** Opening DATASET EXCERPTS block **

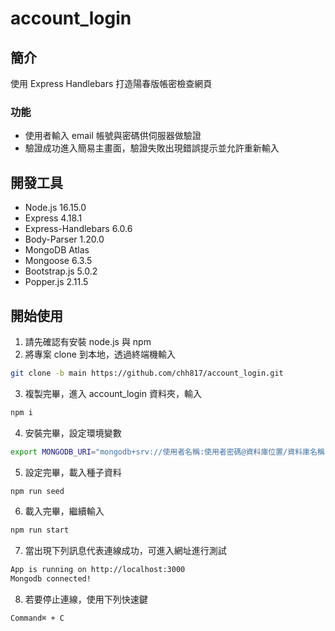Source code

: # account_login

## 簡介
使用 Express Handlebars 打造陽春版帳密檢查網頁

### 功能
- 使用者輸入 email 帳號與密碼供伺服器做驗證
- 驗證成功進入簡易主畫面，驗證失敗出現錯誤提示並允許重新輸入

## 開發工具
- Node.js 16.15.0
- Express 4.18.1
- Express-Handlebars 6.0.6
- Body-Parser 1.20.0
- MongoDB Atlas
- Mongoose 6.3.5
- Bootstrap.js 5.0.2
- Popper.js 2.11.5

## 開始使用
1. 請先確認有安裝 node.js 與 npm
2. 將專案 clone 到本地，透過終端機輸入
```zsh
git clone -b main https://github.com/chh817/account_login.git
```
3. 複製完畢，進入 account_login 資料夾，輸入
```zsh
npm i
```
4. 安裝完畢，設定環境變數
```zsh
export MONGODB_URI="mongodb+srv://使用者名稱:使用者密碼@資料庫位置/資料庫名稱(與下載資料夾名稱相同)?retryWrites=true&w=majority"
``` 
5. 設定完畢，載入種子資料
```zsh
npm run seed
```
6. 載入完畢，繼續輸入
```zsh
npm run start
```
7. 當出現下列訊息代表連線成功，可進入網址進行測試
```zsh
App is running on http://localhost:3000
Mongodb connected!
```
8. 若要停止連線，使用下列快速鍵
```zsh
Command⌘ + C
```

** Closing DATASET EXCERPTS block **

**TASK BRIEF**
Give back exactly the lines running from the line that has "3. 複製完畢，進入 account_login 資料夾，輸入" to the end of the entries above.

**TASK SOLUTION**
3. 複製完畢，進入 account_login 資料夾，輸入
```zsh
npm i
```
4. 安裝完畢，設定環境變數
```zsh
export MONGODB_URI="mongodb+srv://使用者名稱:使用者密碼@資料庫位置/資料庫名稱(與下載資料夾名稱相同)?retryWrites=true&w=majority"
``` 
5. 設定完畢，載入種子資料
```zsh
npm run seed
```
6. 載入完畢，繼續輸入
```zsh
npm run start
```
7. 當出現下列訊息代表連線成功，可進入網址進行測試
```zsh
App is running on http://localhost:3000
Mongodb connected!
```
8. 若要停止連線，使用下列快速鍵
```zsh
Command⌘ + C
```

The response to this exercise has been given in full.